An inspirational story of the twists and turns of an ordinary life with an extraordinary global impact, Passionate Journey reminded me of the deep importance and transformative influence of providing support and encouragement to women who wish to breastfeed.
"Breastfed." It's a word that editors used to avoid. But thanks partly to Marian Tompson, co-founder of La Leche League (and an EPL patron), it's a widely-used word and a commonplace in our culture.
In this autobiography Tompson writes in ordinary prose about what began as an ordinary life. She was "just a wife and mom" ... who happened to start a breastfeeding discussion group that exploded into La Leche League. (Why this name? Partly to avoid the word "breast.") Since 1956, when membership comprised seven friends in the Chicago-area support group, LLL has grown to several million members in over sixty countries.
In the post-war U.S., breastfeeding rates hovered around 20%. Formula-feeding had become the norm, starting from birth. But as of the 1980s, more than half of U.S. mothers were breastfeeding for at least six weeks. The overall societal impact of this shift is hard to calculate, but it includes reduced rates of neonatal illness, and a per-family cost savings of more than a thousand dollars in the first year (because baby formula is pricey).
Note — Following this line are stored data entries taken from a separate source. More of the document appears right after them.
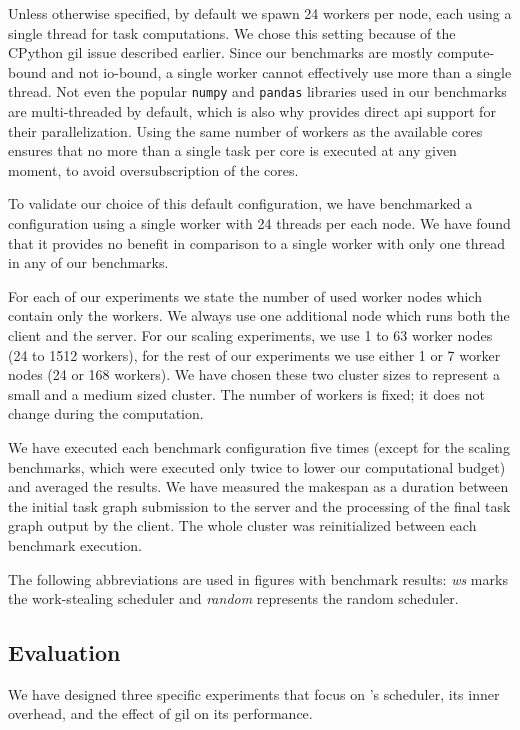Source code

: Unless otherwise specified, by default we spawn \num{24}
\dask{} workers per node, each using a single thread for task computations. We
chose this setting because of the CPython \gls{gil} issue described earlier.
Since our benchmarks are mostly compute-bound and not \gls{io}-bound, a single
worker cannot effectively use more than a single thread. Not even the popular
\texttt{numpy} and \texttt{pandas} libraries used in our benchmarks are
multi-threaded by default, which is also why \dask{} provides direct
\gls{api} support for their parallelization. Using the same number of workers as
the available cores ensures that no more than a single task per core is executed at any given
moment, to avoid oversubscription of the cores.

To validate our choice of this default configuration, we have benchmarked a configuration using a
single worker with \num{24} threads per each node. We have found that it provides
no benefit in comparison to a single worker with only one thread in any of our benchmarks.

For each of our experiments we state the number of used worker nodes which contain only the
workers. We always use one additional node which runs both the client and the server. For our
scaling experiments, we use \num{1} to \num{63} worker nodes
(\num{24} to \num{1512} \dask{} workers), for
the rest of our experiments we use either \num{1} or \num{7}
worker nodes (\num{24} or \num{168} \dask{}
workers). We have chosen these two cluster sizes to represent a small and a medium sized
\dask{} cluster. The number of workers is fixed; it does not change during the
computation.

We have executed each benchmark configuration five times (except for the scaling benchmarks, which
were executed only twice to lower our computational budget) and averaged the results. We have
measured the makespan as a duration between the initial task graph submission to the server and the
processing of the final task graph output by the client. The whole cluster was reinitialized
between each benchmark execution.

The following abbreviations are used in figures with benchmark results: \emph{ws}
marks the work-stealing scheduler and \emph{random} represents the random scheduler.

\subsection{Evaluation}
\label{dask:evaluation}
We have designed three specific experiments that focus on \dask{}'s scheduler,
its inner overhead, and the effect of \gls{gil} on its performance.

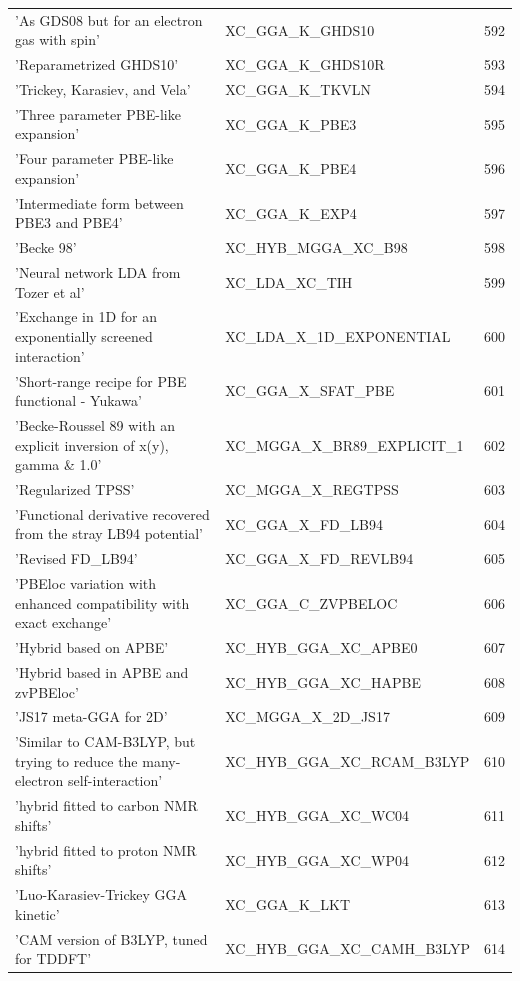 \documentclass[final,12pt,makeidx,DIV=calc]{article}
\begin{document}
{{{\begin{table}[!h]
\begin{center}
\begin{tabular}{llr}
  'As GDS08 but for an electron gas with spin' & XC\_GGA\_K\_GHDS10  &592\\
  'Reparametrized GHDS10' & XC\_GGA\_K\_GHDS10R  &593\\
  'Trickey, Karasiev, and Vela' & XC\_GGA\_K\_TKVLN  &594\\
  'Three parameter PBE-like expansion' & XC\_GGA\_K\_PBE3  &595\\
  'Four parameter PBE-like expansion' & XC\_GGA\_K\_PBE4  &596\\
  'Intermediate form between PBE3 and PBE4' & XC\_GGA\_K\_EXP4  &597\\
  'Becke 98' & XC\_HYB\_MGGA\_XC\_B98  &598\\
  'Neural network LDA from Tozer et al' & XC\_LDA\_XC\_TIH  &599\\
  'Exchange in 1D for an exponentially screened interaction' & XC\_LDA\_X\_1D\_EXPONENTIAL  &600\\
  'Short-range recipe for PBE functional - Yukawa' & XC\_GGA\_X\_SFAT\_PBE  &601\\
  'Becke-Roussel 89 with an explicit inversion of x(y), gamma \& 1.0' & XC\_MGGA\_X\_BR89\_EXPLICIT\_1  &602\\
  'Regularized TPSS' & XC\_MGGA\_X\_REGTPSS  &603\\
  'Functional derivative recovered from the stray LB94 potential' & XC\_GGA\_X\_FD\_LB94  &604\\
  'Revised FD\_LB94' & XC\_GGA\_X\_FD\_REVLB94  &605\\
  'PBEloc variation with enhanced compatibility with exact exchange' & XC\_GGA\_C\_ZVPBELOC  &606\\
  'Hybrid based on APBE' & XC\_HYB\_GGA\_XC\_APBE0  &607\\
  'Hybrid based in APBE and zvPBEloc' & XC\_HYB\_GGA\_XC\_HAPBE  &608\\
  'JS17 meta-GGA for 2D' & XC\_MGGA\_X\_2D\_JS17  &609\\
  'Similar to CAM-B3LYP, but trying to reduce the many-electron self-interaction' & XC\_HYB\_GGA\_XC\_RCAM\_B3LYP  &610\\
  'hybrid fitted to carbon NMR shifts' & XC\_HYB\_GGA\_XC\_WC04  &611\\
  'hybrid fitted to proton NMR shifts' & XC\_HYB\_GGA\_XC\_WP04  &612\\
  'Luo-Karasiev-Trickey GGA kinetic' & XC\_GGA\_K\_LKT  &613\\
  'CAM version of B3LYP, tuned for TDDFT' & XC\_HYB\_GGA\_XC\_CAMH\_B3LYP  &614\\

\end{tabular}
\end{center}
\end{table}}}}
\end{document}
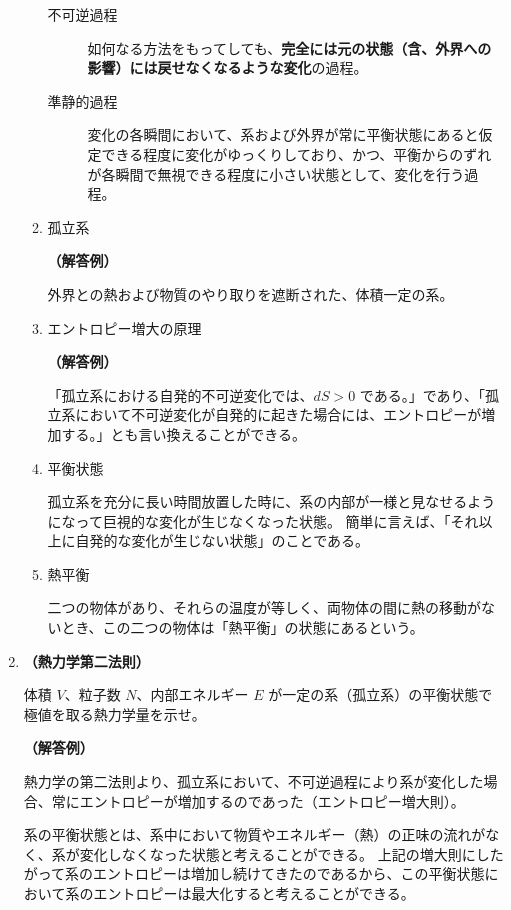 \documentclass[uplatex,dvipdfmx,a4paper,11pt]{jsarticle}
\begin{document}
\begin{appendix}
\begin{enumerate}
\begin{enumerate}
\begin{description}
\item[不可逆過程]
如何なる方法をもってしても、{\bf 完全には元の状態（含、外界への影響）には戻せなくなるような変化}の過程。

\item[準静的過程]
変化の各瞬間において、系および外界が常に平衡状態にあると仮定できる程度に変化がゆっくりしており、かつ、平衡からのずれが各瞬間で無視できる程度に小さい状態として、変化を行う過程。
\end{description}

\item
孤立系

{\bf （解答例）} 

外界との熱および物質のやり取りを遮断された、体積一定の系。

\item
エントロピー増大の原理

{\bf （解答例）} 

「孤立系における自発的不可逆変化では、$dS > 0$ である。」であり、「孤立系において不可逆変化が自発的に起きた場合には、エントロピーが増加する。」とも言い換えることができる。

\item
平衡状態

孤立系を充分に長い時間放置した時に、系の内部が一様と見なせるようになって巨視的な変化が生じなくなった状態。
簡単に言えば、「それ以上に自発的な変化が生じない状態」のことである。

\item
熱平衡

二つの物体があり、それらの温度が等しく、両物体の間に熱の移動がないとき、この二つの物体は「熱平衡」の状態にあるという。

\end{enumerate}


\item
{\bf （熱力学第二法則）}

体積 $V$、粒子数 $N$、内部エネルギー $E$ が一定の系（孤立系）の平衡状態で極値を取る熱力学量を示せ。

{\bf （解答例）}

熱力学の第二法則より、孤立系において、不可逆過程により系が変化した場合、常にエントロピーが増加するのであった（エントロピー増大則）。

系の平衡状態とは、系中において物質やエネルギー（熱）の正味の流れがなく、系が変化しなくなった状態と考えることができる。
上記の増大則にしたがって系のエントロピーは増加し続けてきたのであるから、この平衡状態において系のエントロピーは最大化すると考えることができる。


\end{enumerate}
\end{appendix}
\end{document}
The book describes Tompson's challenges at the personal as well as professional level. As LLL grew, Marian and her husband Tom were rearing seven children. Marian gives Tom much credit--for his logistical support of course, but more significantly for sharing her passion for LLL's work. Not every 1950s guy would've had the patience. Tom died in 1981, but Marian has kept plugging away for more than three decades since--such as in support of HIV-positive new mothers. In a charming afterword, the seven Tompson kids offer their tributes. (Jeff B., Reader's Services)
What a marvelous life. I am so glad Marian Tompson has shared it with us in print. A history of childbirth and breastfeeding in our country since the mid 1950s, and a history of "Organized medicine" and formula companies and how they have undermined breastfeeding for decades.